Di umur yang sudah menginjak 28 tahun, ia tak ingin cepat-cepat menikah lagi. Semua ia tata rapi untuk pertumbuhan Bintang. Banyak sekali job yang ditunda hanya untuk melihat Bintang baik-baik saja. Kehilangan peran ibu saja sudah membuatnya tidak waras, ia tak ingin Bintang kehilangan sosok ayah yang penting untuknya.
“Pak, kalau Bibi boleh kasih saran, apa dek Bintang tidak kita bawa saja ke pusat kelembagaan untuk dididik bahasa isyarat? Bibi rasa itu perlu sebelum masuk ke sekolah umum.” Bibi meletakkan bubur di piring kecil lalu ia berikan pada Je. Bintang masih belum lepas dari pelukan pria itu, ia sangat ingin berada di dekat Je.
“Saya tidak bisa membiarkan Bintang masuk ke sana sendirian, Bi. Saya masih takut dia belum bisa lepas dari jangkauan saya.” Je menyuapkan satu sendok ke mulut putri kecilnya.
“Bapak apa nggak cari guru pribadi saja kalau gitu, sekarang kan banyak lembaga yang menyediakan pengajar ketenagakerjaan yang berkualitas.” Bibi memberikan solusi pada majikannya.
“Agak susah, Bi. Saya harus memantau selalu.” Je menyela ucapan tersebut.
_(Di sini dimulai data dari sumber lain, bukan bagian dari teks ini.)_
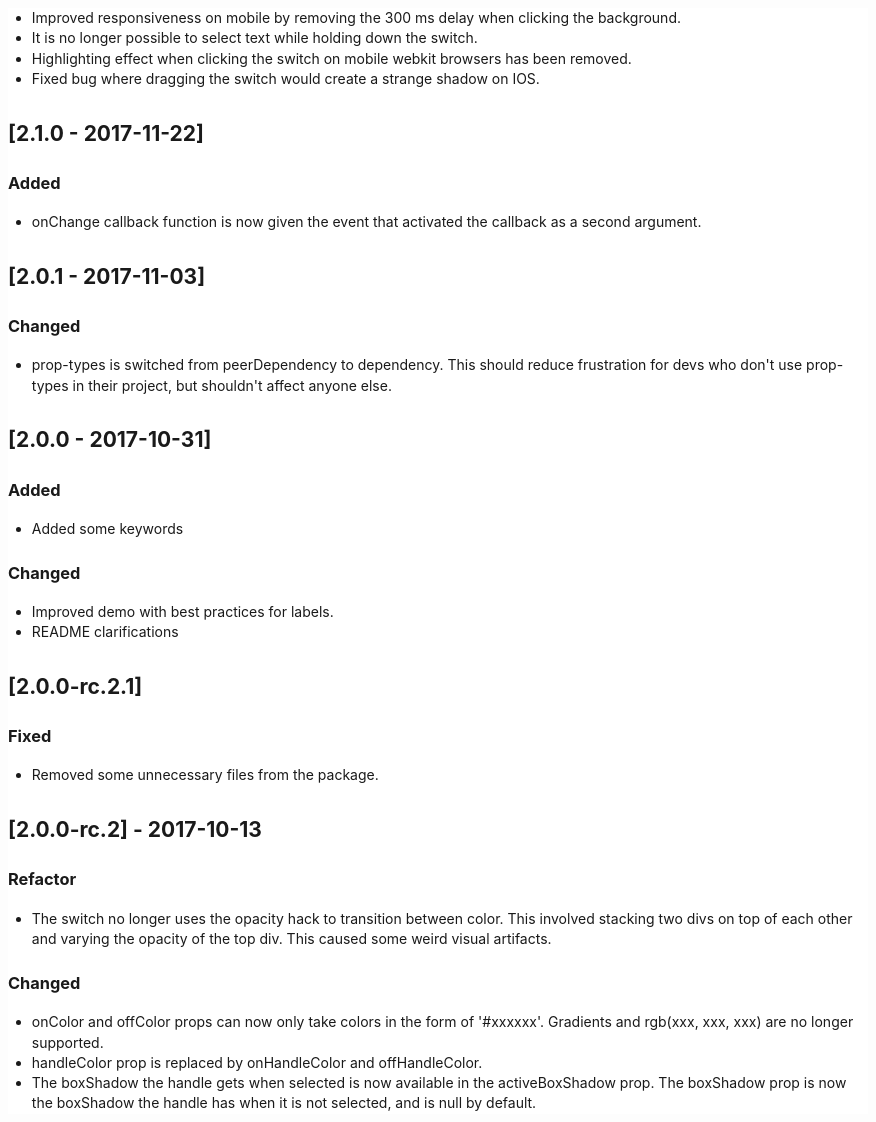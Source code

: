 - Improved responsiveness on mobile by removing the 300 ms delay when clicking the background.
- It is no longer possible to select text while holding down the switch.
- Highlighting effect when clicking the switch on mobile webkit browsers has been removed.
- Fixed bug where dragging the switch would create a strange shadow on IOS.

## [2.1.0 - 2017-11-22]

### Added

- onChange callback function is now given the event that activated the callback as a second argument.

## [2.0.1 - 2017-11-03]

### Changed

- prop-types is switched from peerDependency to dependency. This should reduce frustration for devs who don't use prop-types in their project, but shouldn't affect anyone else.

## [2.0.0 - 2017-10-31]

### Added

- Added some keywords

### Changed

- Improved demo with best practices for labels.
- README clarifications

## [2.0.0-rc.2.1]

### Fixed

- Removed some unnecessary files from the package.

## [2.0.0-rc.2] - 2017-10-13

### Refactor

- The switch no longer uses the opacity hack to transition between color. This involved stacking two divs on top of each other and varying the opacity of the top div. This caused some weird visual artifacts.

### Changed

- onColor and offColor props can now only take colors in the form of '#xxxxxx'. Gradients and rgb(xxx, xxx, xxx) are no longer supported.
- handleColor prop is replaced by onHandleColor and offHandleColor.
- The boxShadow the handle gets when selected is now available in the activeBoxShadow prop. The boxShadow prop is now the boxShadow the handle has when it is not selected, and is null by default.
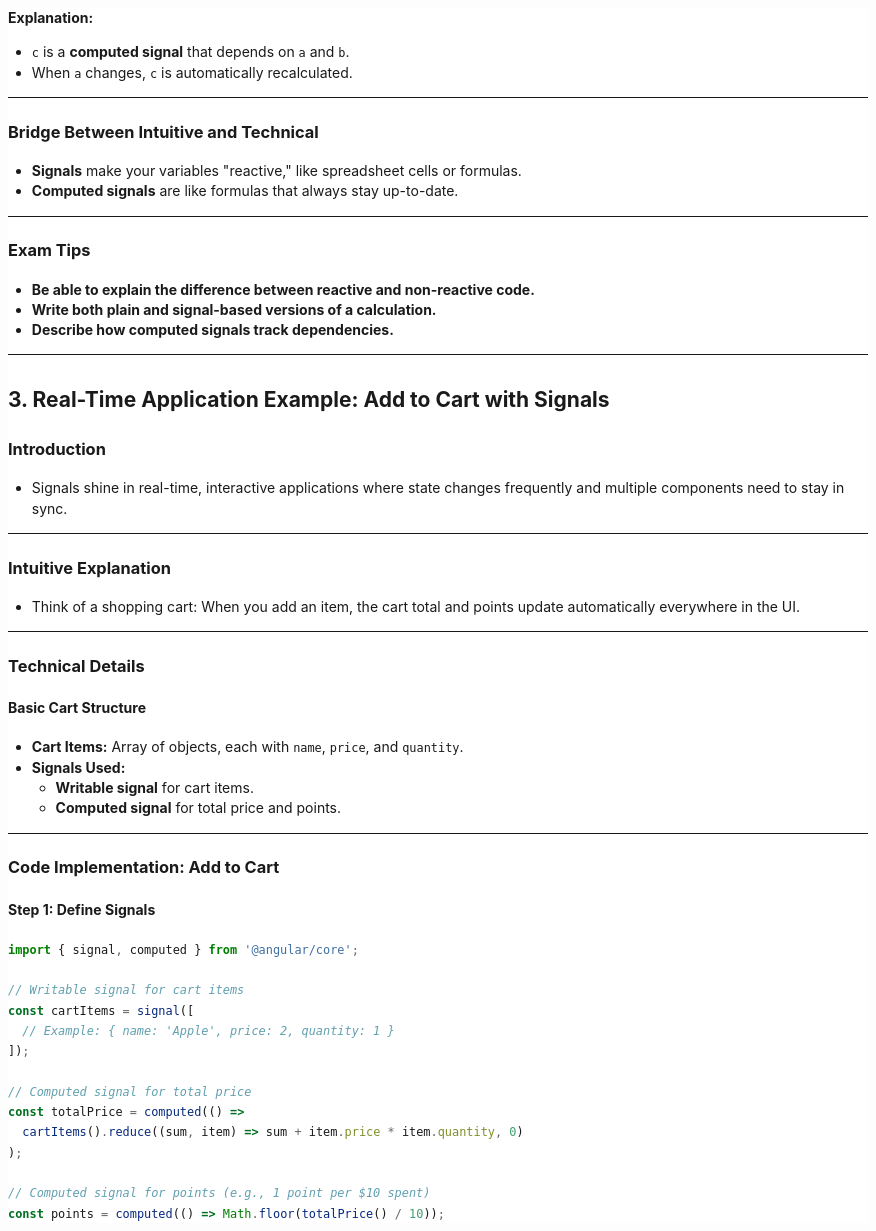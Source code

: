 **Explanation:**
- `c` is a **computed signal** that depends on `a` and `b`.
- When `a` changes, `c` is automatically recalculated.

---

### **Bridge Between Intuitive and Technical**
- **Signals** make your variables "reactive," like spreadsheet cells or formulas.
- **Computed signals** are like formulas that always stay up-to-date.

---

### **Exam Tips**
- **Be able to explain the difference between reactive and non-reactive code.**
- **Write both plain and signal-based versions of a calculation.**
- **Describe how computed signals track dependencies.**

---

## 3. **Real-Time Application Example: Add to Cart with Signals**

### **Introduction**
- Signals shine in real-time, interactive applications where state changes frequently and multiple components need to stay in sync.

---

### **Intuitive Explanation**
- Think of a shopping cart: When you add an item, the cart total and points update automatically everywhere in the UI.

---

### **Technical Details**

#### **Basic Cart Structure**

- **Cart Items:** Array of objects, each with `name`, `price`, and `quantity`.
- **Signals Used:**
  - **Writable signal** for cart items.
  - **Computed signal** for total price and points.

---

### **Code Implementation: Add to Cart**

#### **Step 1: Define Signals**

```typescript
import { signal, computed } from '@angular/core';

// Writable signal for cart items
const cartItems = signal([
  // Example: { name: 'Apple', price: 2, quantity: 1 }
]);

// Computed signal for total price
const totalPrice = computed(() =>
  cartItems().reduce((sum, item) => sum + item.price * item.quantity, 0)
);

// Computed signal for points (e.g., 1 point per $10 spent)
const points = computed(() => Math.floor(totalPrice() / 10));
```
“Setidaknya Bapak masih bisa pantau di rumah kan, tidak di luar.” Bibi tersenyum lantas meletakkan kopi di atas meja.
“Nanti saya coba pikirkan dulu.” Je mengusap-usap dahinya, ia cukup berpikir keras.
Bintang tidak pernah rewel saat bersama papanya, namun ia akan mencari dan jejeritan jika Je tidak berada di sampingnya. Ia hampir menunda ulang seluruh pekerjaan yang sudah tersusun dan me-reschedule agar tak berantakan. Tapi ia takkan segampang itu membiarkan Bintang dalam asuhan orang lain kecuali dirinya sendiri. Selesai makan, Je memindahkan Bintang ke kamar. Ia akan membacakan sebuah dongeng meskipun Bintang belum paham apa yang sedang dibicarakan Je.
Sebuah dongeng tentang cerita cinta di langit membuat Bintang tidur dengan cepat. Setiap hari ia membacakan cerita yang sama, kapan-kapan Je akan membawakan buku lain untuk merespons pendengaran Bintang.
...
Suara air mendidih itu membuyarkan lamunan Lava, ia mengangkat panci dan memisahkan mi dari kuahnya. Ia mulai menggunting bumbu dan menuangkan ke piring. Entah sampai kapan asupannya hanya terisi mi sebagai pengganjal perut. Semoga hanya berlaku sementara. Ia membawa makanan itu ke kamar dan melahapnya hingga habis. Lampu temaram di depan kos membuat jalanan semakin seram. Pantas saja tiga hari sudah Lava tinggal di sana tidak ada anak kecil yang berlalu lalang. Padahal jika di depan rumahnya sendiri, hampir segerombolan bocah ramai berteriak sana sini membuat kupingnya pecah. Kalau sudah begitu, Retina akan meneriaki mereka dengan umpatan-umpatan pedas. Tidak peduli anak siapa jika sudah begitu. Baginya, kenyamanan keluarga nomor satu.
Lava meminggirkan piring kosong di sudut pintu dan beringsut ke atas kasur. Ia membuka laptop, daya baterainya sudah habis. Ia memejamkan mata sejenak, padahal posisi tubuhnya sudah sangat nyaman. Ia cukup malas jika harus berdiri membenarkan charger laptop.
“Andai aja gue bisa sewa asisten. Mungkin hidup gue jauh lebih berharga.” Lava membenamkan wajahnya ke bantal. Ia berteriak kencang sambil memukul-mukul kasur. Tidak ingin membuang-buang waktu, gadis itu mengarah ke aplikasi pencari lowongan di sebuah situs terkenal. Websiteberwarna biru itu menjamin siapa saja yang mendaftar, dipastikan akan lolos direkrut. Lava tersenyum sambil mengangguk-angguk pelan. Tangannya menari di atas keyboard dan mengisi mulai dari nama lengkap, usia, pendidikan, latar belakang, keahlian dan sebagainya.